The worsening shortage of food and medicine on the island is also due to Venezuela’s economic marasmus, which has caused a drop of more than 70% in interchange compared to 2014, with a drastic reduction in imports of Venezuelan oil, which Cuba has been buying cheaply since the days of the 2000 agreement between Chavez and Fidel. In June, only 35,000 barrels per day arrived in Cuba from Venezuela, half of what it was in February and barely a third of what it was in 2012. In the meantime, the trade balance has continued to worsen with the deficit reaching 10% of GDP. The production of sugar, Cuba’s main export product, has fallen considerably due to the scarce availability of fuel for agricultural machinery and the lack of spare parts. With the pandemic, in addition to the halving of income from tourism, remittances from emigrants have been reduced by a third.
To this situation – as we have well described in the previous issue – the government reacted with a monetary reform that abolished the convertible peso causing a considerable devaluation of the Cuban peso. Wage increases did not compensate for inflation at all. A situation aggravated by the scarce availability of primary consumer goods that have become hard to come by despite strong price increases.
It is not surprising that in dozens of cities hungry proletarians clashed with the police, looting government food stores. The harsh repression resulted in one death on the outskirts of Havana, numerous injuries and many arrests. The riots have forced the government, having realized the danger, to a sudden reshuffle of government and concessions, the increase of salaries in the public sector and the abolition of import duties on basic necessities, such as food and medicine, which are a means for Cuban emigrants to feed and care for families left behind. The Cuban bourgeoisie is afraid of the proletariat, which shows that it knows how to rebalance the power relations between the classes in its favor with its struggle. The Cuban proletarians feel less the call of the “socialist homeland” than that of the stomach, and nationalist rhetoric is not enough to keep them calm.

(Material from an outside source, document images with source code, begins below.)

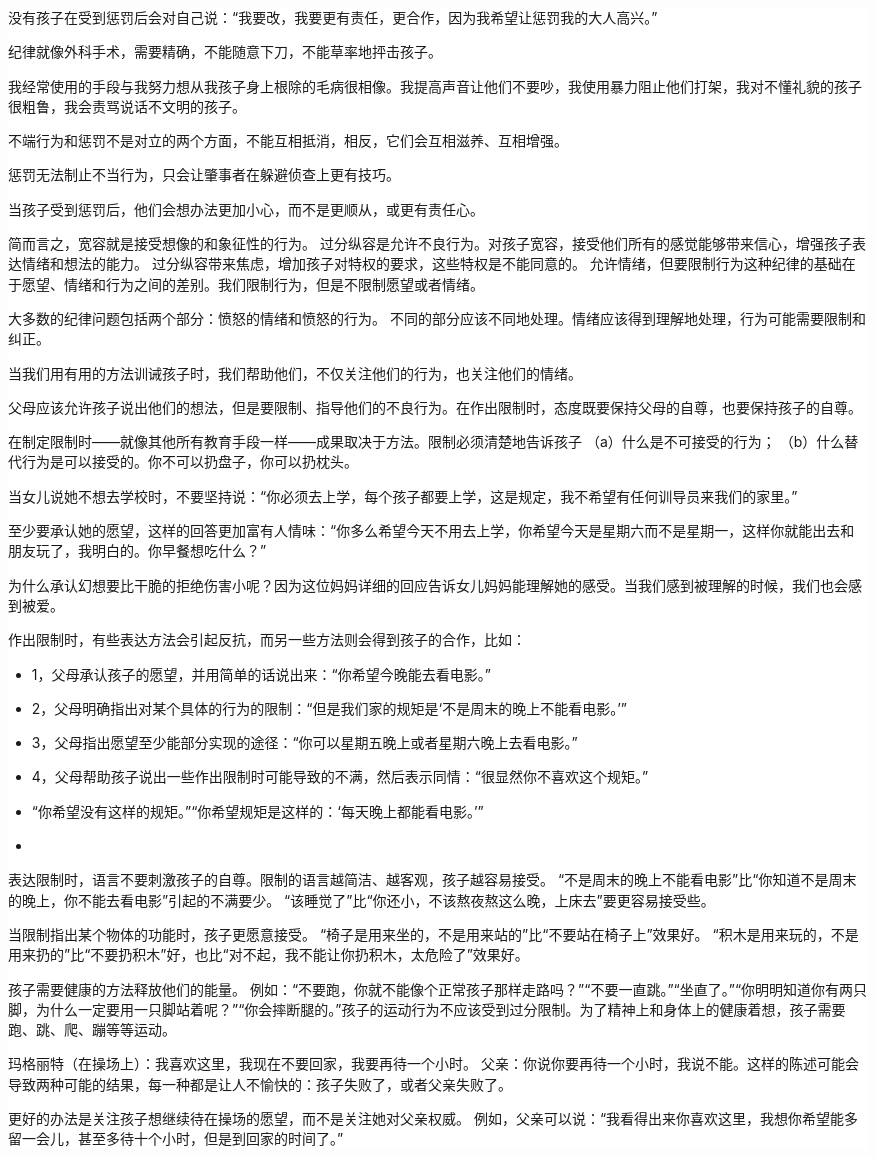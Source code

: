 没有孩子在受到惩罚后会对自己说：“我要改，我要更有责任，更合作，因为我希望让惩罚我的大人高兴。”

纪律就像外科手术，需要精确，不能随意下刀，不能草率地抨击孩子。

我经常使用的手段与我努力想从我孩子身上根除的毛病很相像。我提高声音让他们不要吵，我使用暴力阻止他们打架，我对不懂礼貌的孩子很粗鲁，我会责骂说话不文明的孩子。

不端行为和惩罚不是对立的两个方面，不能互相抵消，相反，它们会互相滋养、互相增强。

惩罚无法制止不当行为，只会让肇事者在躲避侦查上更有技巧。

当孩子受到惩罚后，他们会想办法更加小心，而不是更顺从，或更有责任心。

简而言之，宽容就是接受想像的和象征性的行为。
过分纵容是允许不良行为。对孩子宽容，接受他们所有的感觉能够带来信心，增强孩子表达情绪和想法的能力。
过分纵容带来焦虑，增加孩子对特权的要求，这些特权是不能同意的。
允许情绪，但要限制行为这种纪律的基础在于愿望、情绪和行为之间的差别。我们限制行为，但是不限制愿望或者情绪。

大多数的纪律问题包括两个部分：愤怒的情绪和愤怒的行为。
不同的部分应该不同地处理。情绪应该得到理解地处理，行为可能需要限制和纠正。

当我们用有用的方法训诫孩子时，我们帮助他们，不仅关注他们的行为，也关注他们的情绪。

父母应该允许孩子说出他们的想法，但是要限制、指导他们的不良行为。在作出限制时，态度既要保持父母的自尊，也要保持孩子的自尊。

在制定限制时——就像其他所有教育手段一样——成果取决于方法。限制必须清楚地告诉孩子
（a）什么是不可接受的行为；
（b）什么替代行为是可以接受的。你不可以扔盘子，你可以扔枕头。

当女儿说她不想去学校时，不要坚持说：“你必须去上学，每个孩子都要上学，这是规定，我不希望有任何训导员来我们的家里。”

至少要承认她的愿望，这样的回答更加富有人情味：“你多么希望今天不用去上学，你希望今天是星期六而不是星期一，这样你就能出去和朋友玩了，我明白的。你早餐想吃什么？”

为什么承认幻想要比干脆的拒绝伤害小呢？因为这位妈妈详细的回应告诉女儿妈妈能理解她的感受。当我们感到被理解的时候，我们也会感到被爱。

作出限制时，有些表达方法会引起反抗，而另一些方法则会得到孩子的合作，比如： 
+ 1，父母承认孩子的愿望，并用简单的话说出来：“你希望今晚能去看电影。” 
+ 2，父母明确指出对某个具体的行为的限制：“但是我们家的规矩是‘不是周末的晚上不能看电影。’”
+ 3，父母指出愿望至少能部分实现的途径：“你可以星期五晚上或者星期六晚上去看电影。” 
+ 4，父母帮助孩子说出一些作出限制时可能导致的不满，然后表示同情：“很显然你不喜欢这个规矩。”

+ “你希望没有这样的规矩。”“你希望规矩是这样的：‘每天晚上都能看电影。’”
+ 
表达限制时，语言不要刺激孩子的自尊。限制的语言越简洁、越客观，孩子越容易接受。
“不是周末的晚上不能看电影”比“你知道不是周末的晚上，你不能去看电影”引起的不满要少。
“该睡觉了”比“你还小，不该熬夜熬这么晚，上床去”要更容易接受些。

当限制指出某个物体的功能时，孩子更愿意接受。
“椅子是用来坐的，不是用来站的”比“不要站在椅子上”效果好。
“积木是用来玩的，不是用来扔的”比“不要扔积木”好，也比“对不起，我不能让你扔积木，太危险了”效果好。

孩子需要健康的方法释放他们的能量。
例如：“不要跑，你就不能像个正常孩子那样走路吗？”“不要一直跳。”“坐直了。”“你明明知道你有两只脚，为什么一定要用一只脚站着呢？”“你会摔断腿的。”孩子的运动行为不应该受到过分限制。为了精神上和身体上的健康着想，孩子需要跑、跳、爬、蹦等等运动。

玛格丽特（在操场上）：我喜欢这里，我现在不要回家，我要再待一个小时。
父亲：你说你要再待一个小时，我说不能。这样的陈述可能会导致两种可能的结果，每一种都是让人不愉快的：孩子失败了，或者父亲失败了。

更好的办法是关注孩子想继续待在操场的愿望，而不是关注她对父亲权威。
例如，父亲可以说：“我看得出来你喜欢这里，我想你希望能多留一会儿，甚至多待十个小时，但是到回家的时间了。”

In such circumstances, the thesis of the US conspiracy, that the demonstrations were piloted by Yankees determined to overthrow the regime, sounds ridiculous. We don’t even know to what extent the US is really interested in destabilizing the island by provoking a new wave of immigrants on the Florida coast. If the US bourgeoisie will try to exploit the Cuban protests to its advantage, this does not imply any intention to replace the regime of false communism with the forms of a liberal democratic system.
Communists do not therefore face the alternative between supporting the rubble of the Cuban revolution or the anti-Castro circles in Miami and the strongest imperialism. It is not a question of defending Cuba and its anti-imperialist revolution, now a historical achievement, although inevitably sold out to the highest bidder among the big bourgeois powers. Nor is it ever a question of accepting the democratic demands, certainly overestimated by the media, of a protest that starts from the primary needs of the proletariat and certainly not from the impotent aspirations of the petty bourgeoisie and traffickers of Cuba to see the birth of a liberal democracy. Communists are nevertheless always with every proletarian rebellion in which they see hints of class awakening, and they direct them towards the maturation of a higher level of class formation, providing themselves with the organs proper to the proletariat, namely the class union and the communist party.